┌─ Task input

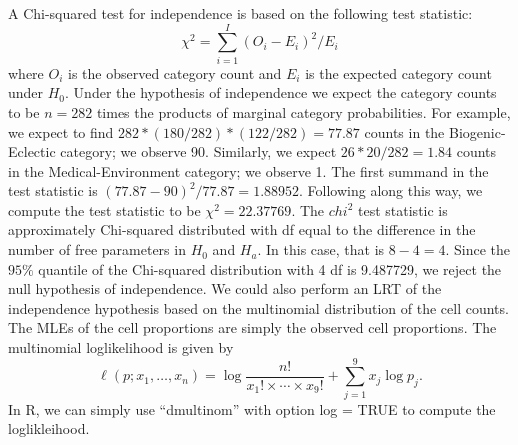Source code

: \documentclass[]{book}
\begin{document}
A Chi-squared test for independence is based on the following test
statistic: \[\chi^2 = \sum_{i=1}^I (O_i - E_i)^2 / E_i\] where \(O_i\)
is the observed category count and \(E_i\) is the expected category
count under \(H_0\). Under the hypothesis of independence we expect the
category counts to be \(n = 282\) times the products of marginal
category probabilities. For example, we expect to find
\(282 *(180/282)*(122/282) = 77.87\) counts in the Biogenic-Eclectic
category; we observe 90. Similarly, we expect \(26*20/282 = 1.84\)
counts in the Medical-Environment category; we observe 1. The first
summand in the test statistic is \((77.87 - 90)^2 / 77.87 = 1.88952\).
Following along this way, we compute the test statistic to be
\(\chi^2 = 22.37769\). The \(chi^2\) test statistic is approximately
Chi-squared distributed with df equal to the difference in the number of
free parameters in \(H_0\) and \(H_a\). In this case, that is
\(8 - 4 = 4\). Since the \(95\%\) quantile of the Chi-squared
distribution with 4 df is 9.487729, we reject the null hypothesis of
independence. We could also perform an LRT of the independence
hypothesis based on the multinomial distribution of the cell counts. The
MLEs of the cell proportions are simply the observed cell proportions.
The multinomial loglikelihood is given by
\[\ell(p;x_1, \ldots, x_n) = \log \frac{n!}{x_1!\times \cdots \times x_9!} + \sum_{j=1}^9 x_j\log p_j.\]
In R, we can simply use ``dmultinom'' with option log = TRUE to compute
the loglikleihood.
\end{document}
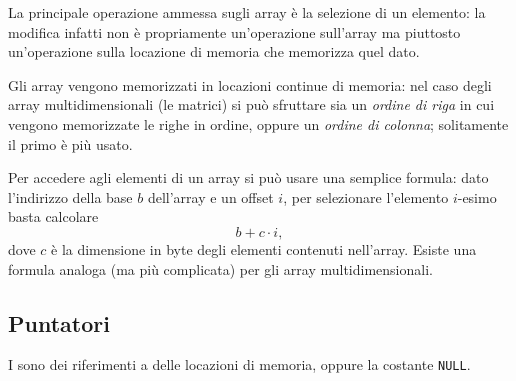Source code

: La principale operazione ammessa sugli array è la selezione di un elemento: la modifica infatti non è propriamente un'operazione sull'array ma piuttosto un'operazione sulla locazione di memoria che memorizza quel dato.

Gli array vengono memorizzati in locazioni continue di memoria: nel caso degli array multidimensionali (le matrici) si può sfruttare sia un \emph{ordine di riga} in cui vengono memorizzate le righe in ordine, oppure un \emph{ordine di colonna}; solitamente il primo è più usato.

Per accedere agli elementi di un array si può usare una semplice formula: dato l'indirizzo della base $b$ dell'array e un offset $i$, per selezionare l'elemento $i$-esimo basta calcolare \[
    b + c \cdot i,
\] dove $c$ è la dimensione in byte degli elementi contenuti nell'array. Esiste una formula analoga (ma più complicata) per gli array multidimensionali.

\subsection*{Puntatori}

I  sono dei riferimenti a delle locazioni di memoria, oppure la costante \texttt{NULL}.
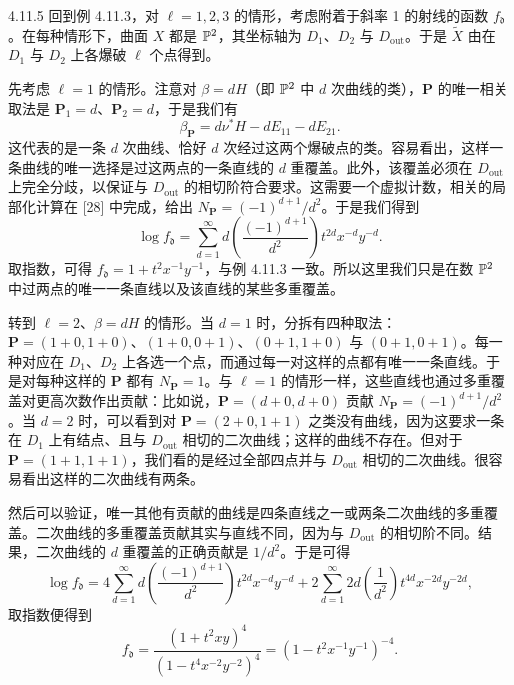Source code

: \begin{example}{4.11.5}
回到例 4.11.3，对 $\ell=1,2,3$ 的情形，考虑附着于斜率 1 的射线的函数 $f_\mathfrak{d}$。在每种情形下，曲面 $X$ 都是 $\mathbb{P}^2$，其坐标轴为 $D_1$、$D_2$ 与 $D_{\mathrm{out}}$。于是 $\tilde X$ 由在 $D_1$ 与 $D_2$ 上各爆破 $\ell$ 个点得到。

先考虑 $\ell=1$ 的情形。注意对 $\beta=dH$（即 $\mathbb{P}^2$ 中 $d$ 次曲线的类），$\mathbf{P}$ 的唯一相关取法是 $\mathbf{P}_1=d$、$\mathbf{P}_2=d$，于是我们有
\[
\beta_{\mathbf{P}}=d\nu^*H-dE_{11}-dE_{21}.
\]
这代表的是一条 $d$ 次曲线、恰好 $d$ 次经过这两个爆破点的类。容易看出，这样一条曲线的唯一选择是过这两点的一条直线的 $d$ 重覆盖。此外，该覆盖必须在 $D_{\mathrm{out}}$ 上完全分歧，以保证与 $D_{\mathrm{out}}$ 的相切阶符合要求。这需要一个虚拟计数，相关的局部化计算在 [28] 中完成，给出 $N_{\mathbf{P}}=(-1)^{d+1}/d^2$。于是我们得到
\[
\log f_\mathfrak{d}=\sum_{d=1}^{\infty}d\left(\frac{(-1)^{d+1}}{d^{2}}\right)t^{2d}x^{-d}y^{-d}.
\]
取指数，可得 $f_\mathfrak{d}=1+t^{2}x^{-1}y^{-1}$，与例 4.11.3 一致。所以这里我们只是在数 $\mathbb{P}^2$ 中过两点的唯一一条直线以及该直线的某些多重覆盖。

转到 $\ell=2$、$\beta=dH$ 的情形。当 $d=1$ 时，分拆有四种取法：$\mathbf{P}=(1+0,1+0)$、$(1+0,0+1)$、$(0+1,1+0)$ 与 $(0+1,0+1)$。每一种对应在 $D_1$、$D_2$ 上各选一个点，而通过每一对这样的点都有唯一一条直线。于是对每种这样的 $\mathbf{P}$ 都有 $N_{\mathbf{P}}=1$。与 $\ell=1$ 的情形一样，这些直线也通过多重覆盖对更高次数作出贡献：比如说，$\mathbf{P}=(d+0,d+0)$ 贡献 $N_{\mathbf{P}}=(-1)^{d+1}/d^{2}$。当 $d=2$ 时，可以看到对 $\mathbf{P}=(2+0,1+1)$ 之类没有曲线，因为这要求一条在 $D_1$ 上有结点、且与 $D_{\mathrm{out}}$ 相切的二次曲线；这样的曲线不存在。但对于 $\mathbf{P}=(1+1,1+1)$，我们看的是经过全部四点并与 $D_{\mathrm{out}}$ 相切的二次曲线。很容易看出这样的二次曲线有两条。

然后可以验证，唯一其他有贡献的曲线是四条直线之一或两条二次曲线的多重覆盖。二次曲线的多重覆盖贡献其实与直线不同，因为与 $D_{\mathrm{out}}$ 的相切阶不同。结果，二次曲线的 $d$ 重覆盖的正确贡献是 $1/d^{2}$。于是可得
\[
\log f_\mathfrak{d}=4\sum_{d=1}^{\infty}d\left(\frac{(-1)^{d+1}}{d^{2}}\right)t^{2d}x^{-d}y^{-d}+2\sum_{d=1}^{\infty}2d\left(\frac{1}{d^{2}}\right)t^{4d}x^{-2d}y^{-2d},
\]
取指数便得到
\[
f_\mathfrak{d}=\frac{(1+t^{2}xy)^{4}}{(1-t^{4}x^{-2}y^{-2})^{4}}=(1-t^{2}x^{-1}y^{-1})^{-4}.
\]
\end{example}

└─

*Problem description*.
Identify how many lines in the entries above contain the word "cell" and provide only that figure.

*Expected answer*.
2